What is needed => Please tally the lines of the records that contain "samples" and send back only the total.

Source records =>
Start of Block
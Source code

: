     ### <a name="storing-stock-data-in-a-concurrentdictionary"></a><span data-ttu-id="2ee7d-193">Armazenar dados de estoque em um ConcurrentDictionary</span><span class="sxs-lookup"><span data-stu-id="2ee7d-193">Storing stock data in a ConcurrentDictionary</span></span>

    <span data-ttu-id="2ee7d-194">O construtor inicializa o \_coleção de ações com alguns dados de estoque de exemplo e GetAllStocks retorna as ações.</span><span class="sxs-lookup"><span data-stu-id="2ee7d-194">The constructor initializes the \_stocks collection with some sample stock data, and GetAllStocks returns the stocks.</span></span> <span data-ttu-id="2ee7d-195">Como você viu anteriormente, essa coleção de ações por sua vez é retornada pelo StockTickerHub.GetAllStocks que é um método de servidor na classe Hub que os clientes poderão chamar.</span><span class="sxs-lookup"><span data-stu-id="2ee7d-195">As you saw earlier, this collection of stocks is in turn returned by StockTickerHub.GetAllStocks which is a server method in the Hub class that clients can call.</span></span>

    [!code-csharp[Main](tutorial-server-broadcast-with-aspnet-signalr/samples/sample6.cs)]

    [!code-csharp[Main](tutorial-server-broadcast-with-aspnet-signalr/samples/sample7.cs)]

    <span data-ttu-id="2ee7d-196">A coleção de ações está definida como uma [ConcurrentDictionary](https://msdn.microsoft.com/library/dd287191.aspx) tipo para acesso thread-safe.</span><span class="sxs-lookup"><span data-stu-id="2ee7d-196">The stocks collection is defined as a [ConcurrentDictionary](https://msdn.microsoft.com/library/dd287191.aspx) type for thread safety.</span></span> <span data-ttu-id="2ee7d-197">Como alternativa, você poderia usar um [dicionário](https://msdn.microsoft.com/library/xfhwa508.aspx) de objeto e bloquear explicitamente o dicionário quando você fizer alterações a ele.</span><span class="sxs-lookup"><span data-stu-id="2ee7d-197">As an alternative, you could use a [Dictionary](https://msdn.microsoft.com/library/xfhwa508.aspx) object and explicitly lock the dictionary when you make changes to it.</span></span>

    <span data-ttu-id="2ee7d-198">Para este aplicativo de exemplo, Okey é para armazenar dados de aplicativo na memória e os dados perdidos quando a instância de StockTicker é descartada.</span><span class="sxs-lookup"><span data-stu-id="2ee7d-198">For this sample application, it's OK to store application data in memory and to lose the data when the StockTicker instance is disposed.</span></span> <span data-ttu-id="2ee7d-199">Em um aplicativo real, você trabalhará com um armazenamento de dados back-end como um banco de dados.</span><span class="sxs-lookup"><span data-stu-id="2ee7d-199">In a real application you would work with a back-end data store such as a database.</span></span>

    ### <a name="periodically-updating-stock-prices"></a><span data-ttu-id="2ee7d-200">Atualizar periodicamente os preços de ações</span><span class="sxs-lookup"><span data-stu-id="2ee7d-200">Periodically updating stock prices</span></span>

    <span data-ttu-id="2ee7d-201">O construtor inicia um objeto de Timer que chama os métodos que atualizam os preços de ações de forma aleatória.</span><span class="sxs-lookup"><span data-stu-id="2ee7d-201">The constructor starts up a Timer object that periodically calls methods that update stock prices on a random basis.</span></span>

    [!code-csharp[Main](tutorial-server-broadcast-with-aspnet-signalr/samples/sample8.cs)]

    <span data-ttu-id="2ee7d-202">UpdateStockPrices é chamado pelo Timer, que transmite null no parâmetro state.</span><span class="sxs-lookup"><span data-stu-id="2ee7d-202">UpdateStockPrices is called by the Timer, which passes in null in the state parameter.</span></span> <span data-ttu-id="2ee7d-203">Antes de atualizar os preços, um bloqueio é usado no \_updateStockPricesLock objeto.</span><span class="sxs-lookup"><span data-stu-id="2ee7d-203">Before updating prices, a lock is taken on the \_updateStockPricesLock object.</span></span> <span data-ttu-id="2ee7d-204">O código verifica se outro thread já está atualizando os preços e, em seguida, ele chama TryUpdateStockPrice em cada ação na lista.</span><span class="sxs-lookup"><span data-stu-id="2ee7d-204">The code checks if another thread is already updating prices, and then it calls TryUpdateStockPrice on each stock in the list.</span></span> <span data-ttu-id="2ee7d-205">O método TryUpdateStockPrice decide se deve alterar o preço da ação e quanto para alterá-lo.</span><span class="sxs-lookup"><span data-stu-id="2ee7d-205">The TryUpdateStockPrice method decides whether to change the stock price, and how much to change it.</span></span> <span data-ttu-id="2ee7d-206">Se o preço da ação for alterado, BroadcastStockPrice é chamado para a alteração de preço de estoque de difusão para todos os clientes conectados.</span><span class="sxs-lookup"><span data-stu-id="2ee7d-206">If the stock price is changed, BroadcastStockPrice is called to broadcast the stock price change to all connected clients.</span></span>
End of Block
Response to this exercise => 3